Они посмотрели друг другу в глаза, и Загорский подумал, что, наверное, они действительно больше не увидятся. Лапа выглядел затравленным, грустным, но не побежденным. В глазах у него было какое-то отчаянное выражение, словно у человека, сознательно идущего на верную смерть.
– Береги себя, – сказал он на прощание «медвежатнику».
– Вряд ли получится, – вздохнул Лапа, – слишком круто все закрутилось.
– Тогда до встречи, – неуклюже пробормотал Загорский.
– Встретимся, – пообещал Лапа, резко развернулся и вышел.
Загорский закрыл за ним дверь и посмотрел на статуэтку. Что ж, придется отдать ее девчонке, если она, конечно, появится. Ему было жаль Лапу. Пропадет парень ни за что ни про что. Однако сделать ничего нельзя, он сам выбрал свой путь. У него тоже свой путь. Загорский подумал о предстоящем выезде за границу, Наталия говорила, что его талант по достоинству оценят во Франции. Но так ли это на самом деле?

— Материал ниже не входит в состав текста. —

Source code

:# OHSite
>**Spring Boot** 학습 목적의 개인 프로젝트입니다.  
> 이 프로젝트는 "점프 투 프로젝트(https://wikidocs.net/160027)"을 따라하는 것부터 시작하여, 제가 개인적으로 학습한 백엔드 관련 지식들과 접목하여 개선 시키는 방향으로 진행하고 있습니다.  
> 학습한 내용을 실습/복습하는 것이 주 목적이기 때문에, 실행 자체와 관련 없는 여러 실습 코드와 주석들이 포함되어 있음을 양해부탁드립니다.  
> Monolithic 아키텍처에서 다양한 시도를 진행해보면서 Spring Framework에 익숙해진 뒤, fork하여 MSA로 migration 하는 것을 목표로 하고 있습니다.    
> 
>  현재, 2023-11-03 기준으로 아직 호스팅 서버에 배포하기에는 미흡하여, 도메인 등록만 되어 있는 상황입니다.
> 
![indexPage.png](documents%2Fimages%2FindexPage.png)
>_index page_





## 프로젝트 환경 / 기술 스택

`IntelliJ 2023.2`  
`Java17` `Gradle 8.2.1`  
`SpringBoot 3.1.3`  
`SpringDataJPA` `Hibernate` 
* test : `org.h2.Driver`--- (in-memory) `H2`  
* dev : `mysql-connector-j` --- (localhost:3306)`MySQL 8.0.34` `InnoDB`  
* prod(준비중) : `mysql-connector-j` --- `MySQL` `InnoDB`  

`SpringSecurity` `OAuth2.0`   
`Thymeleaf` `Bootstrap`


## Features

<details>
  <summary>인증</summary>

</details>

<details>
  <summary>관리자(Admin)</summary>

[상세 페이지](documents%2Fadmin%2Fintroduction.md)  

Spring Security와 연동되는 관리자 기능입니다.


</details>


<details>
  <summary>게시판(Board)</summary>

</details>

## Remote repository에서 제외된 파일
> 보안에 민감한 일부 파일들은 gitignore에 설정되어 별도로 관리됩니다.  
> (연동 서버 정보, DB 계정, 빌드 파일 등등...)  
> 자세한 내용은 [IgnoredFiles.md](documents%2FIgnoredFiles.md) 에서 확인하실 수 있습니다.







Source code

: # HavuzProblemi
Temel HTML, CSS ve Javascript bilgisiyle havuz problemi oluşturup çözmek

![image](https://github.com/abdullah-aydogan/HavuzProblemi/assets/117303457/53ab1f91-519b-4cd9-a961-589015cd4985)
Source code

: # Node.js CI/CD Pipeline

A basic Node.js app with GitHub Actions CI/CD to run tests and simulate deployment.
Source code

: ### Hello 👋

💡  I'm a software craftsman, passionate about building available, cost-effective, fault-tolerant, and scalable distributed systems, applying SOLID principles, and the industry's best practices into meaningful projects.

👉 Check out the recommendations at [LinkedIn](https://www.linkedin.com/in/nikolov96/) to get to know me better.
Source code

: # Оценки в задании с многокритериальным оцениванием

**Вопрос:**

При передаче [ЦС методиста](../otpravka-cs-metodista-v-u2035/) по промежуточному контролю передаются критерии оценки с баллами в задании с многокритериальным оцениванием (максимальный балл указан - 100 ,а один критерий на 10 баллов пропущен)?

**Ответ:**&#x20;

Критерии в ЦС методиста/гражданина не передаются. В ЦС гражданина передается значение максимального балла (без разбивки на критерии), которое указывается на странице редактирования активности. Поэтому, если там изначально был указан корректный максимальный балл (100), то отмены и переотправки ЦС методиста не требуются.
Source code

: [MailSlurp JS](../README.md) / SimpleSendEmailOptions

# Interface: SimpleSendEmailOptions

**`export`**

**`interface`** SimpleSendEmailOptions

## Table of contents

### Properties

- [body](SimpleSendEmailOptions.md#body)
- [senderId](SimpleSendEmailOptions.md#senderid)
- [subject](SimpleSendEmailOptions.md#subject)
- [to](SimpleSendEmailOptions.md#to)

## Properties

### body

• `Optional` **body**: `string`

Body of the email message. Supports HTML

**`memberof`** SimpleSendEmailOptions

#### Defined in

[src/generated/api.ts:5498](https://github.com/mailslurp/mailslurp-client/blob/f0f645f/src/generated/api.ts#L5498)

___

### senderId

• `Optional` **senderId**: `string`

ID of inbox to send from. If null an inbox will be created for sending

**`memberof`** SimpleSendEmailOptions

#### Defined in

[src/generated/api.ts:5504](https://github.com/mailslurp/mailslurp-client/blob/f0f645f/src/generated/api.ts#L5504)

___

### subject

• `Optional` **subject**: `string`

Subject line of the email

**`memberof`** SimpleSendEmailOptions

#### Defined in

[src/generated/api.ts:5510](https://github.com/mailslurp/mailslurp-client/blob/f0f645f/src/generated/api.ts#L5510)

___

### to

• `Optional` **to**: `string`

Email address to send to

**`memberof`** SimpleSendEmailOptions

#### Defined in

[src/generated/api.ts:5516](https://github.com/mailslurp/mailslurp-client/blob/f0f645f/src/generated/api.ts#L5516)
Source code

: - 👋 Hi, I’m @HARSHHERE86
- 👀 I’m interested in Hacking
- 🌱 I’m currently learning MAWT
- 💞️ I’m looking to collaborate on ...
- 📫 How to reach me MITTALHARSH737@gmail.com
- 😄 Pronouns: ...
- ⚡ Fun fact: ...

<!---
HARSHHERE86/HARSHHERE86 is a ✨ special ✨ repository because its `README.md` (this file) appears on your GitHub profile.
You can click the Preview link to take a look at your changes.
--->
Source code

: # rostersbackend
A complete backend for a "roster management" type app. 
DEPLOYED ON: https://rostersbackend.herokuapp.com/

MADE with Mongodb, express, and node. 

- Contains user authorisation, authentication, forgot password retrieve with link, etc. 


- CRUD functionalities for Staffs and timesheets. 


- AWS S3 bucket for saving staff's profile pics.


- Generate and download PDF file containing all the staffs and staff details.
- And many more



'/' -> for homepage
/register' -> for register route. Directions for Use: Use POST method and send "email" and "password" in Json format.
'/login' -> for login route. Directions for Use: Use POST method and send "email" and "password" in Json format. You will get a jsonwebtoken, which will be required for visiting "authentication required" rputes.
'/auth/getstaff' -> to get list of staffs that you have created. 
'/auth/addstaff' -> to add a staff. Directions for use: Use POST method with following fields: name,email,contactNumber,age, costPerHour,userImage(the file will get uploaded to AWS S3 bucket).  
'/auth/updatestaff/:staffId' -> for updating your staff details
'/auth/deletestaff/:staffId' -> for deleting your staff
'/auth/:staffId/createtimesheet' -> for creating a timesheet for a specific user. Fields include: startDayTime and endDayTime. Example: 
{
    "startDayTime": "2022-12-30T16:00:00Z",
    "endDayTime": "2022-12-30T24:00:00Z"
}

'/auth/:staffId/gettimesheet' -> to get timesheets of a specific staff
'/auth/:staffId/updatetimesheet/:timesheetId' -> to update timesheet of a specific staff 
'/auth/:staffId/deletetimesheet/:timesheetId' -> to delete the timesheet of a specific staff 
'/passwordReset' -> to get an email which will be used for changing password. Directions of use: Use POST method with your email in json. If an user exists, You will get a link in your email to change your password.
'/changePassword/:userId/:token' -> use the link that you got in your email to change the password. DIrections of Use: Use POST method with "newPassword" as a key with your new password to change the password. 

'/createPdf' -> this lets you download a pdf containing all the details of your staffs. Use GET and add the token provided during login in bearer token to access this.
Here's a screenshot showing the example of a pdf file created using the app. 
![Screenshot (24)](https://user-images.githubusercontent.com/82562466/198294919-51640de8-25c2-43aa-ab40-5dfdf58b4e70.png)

В дверь снова постучали. Он подумал, что это Лапа вернулся, забыл что-нибудь, но вместо «медвежатника» за дверью стояли три плечистых молодых человека в форме сотрудников милиции.
– Загорский Николай Павлович? – осведомился один из них.
– Да, это я, – дрожащим голосом признался скульптор, – а что случилось?
– Мы предлагаем вам добровольно сдать все хранящиеся в доме изделия из драгоценных металлов, украшения, золотые монеты и слитки, – заученно отчеканил второй.
– Но у меня ничего нет, – робко возразил Загорский.
– А вот мы сейчас это и проверим, – сказал третий.
Загорского бесцеремонно отстранили в сторону, усадили на стул и стали обыскивать квартиру.
– Мать честная! – воскликнул первый, наткнувшись взглядом на скульптуру. – Это ж с кило чистого серебра!
Дальнейший обыск выявил золотые часы, обручальное кольцо, перстень – все это было спрятано в тайнике за вентиляционной решеткой, а также серебряный портсигар, несколько серебряных ложек с позолотой, икону в серебряном окладе.
Загорский сидел и ждал, когда наконец это все закончится. Урон, нанесенный милицией обстановке квартиры, превышал стоимость изъятого раза в два. Наконец вандалы в форме стали приглядываться к статуям.
– В них может быть что-то спрятано, – заметил старший группы.
Загорский сделал над собой невероятное усилие, чтобы сдержаться и не высказать все, что думал о происходящем. Подавив раздражение, он спокойно произнес:
– Эта статуя, на которую вы смотрите, изготовлена по заказу начальника обкома партии Кривцова Алексея Михайловича. Он будет очень недоволен, если вы ее разобьете. Все остальные работы также изготовлены по заказу очень влиятельных лиц города. Мне стоит сделать лишь один звонок, и у вас будут большие неприятности.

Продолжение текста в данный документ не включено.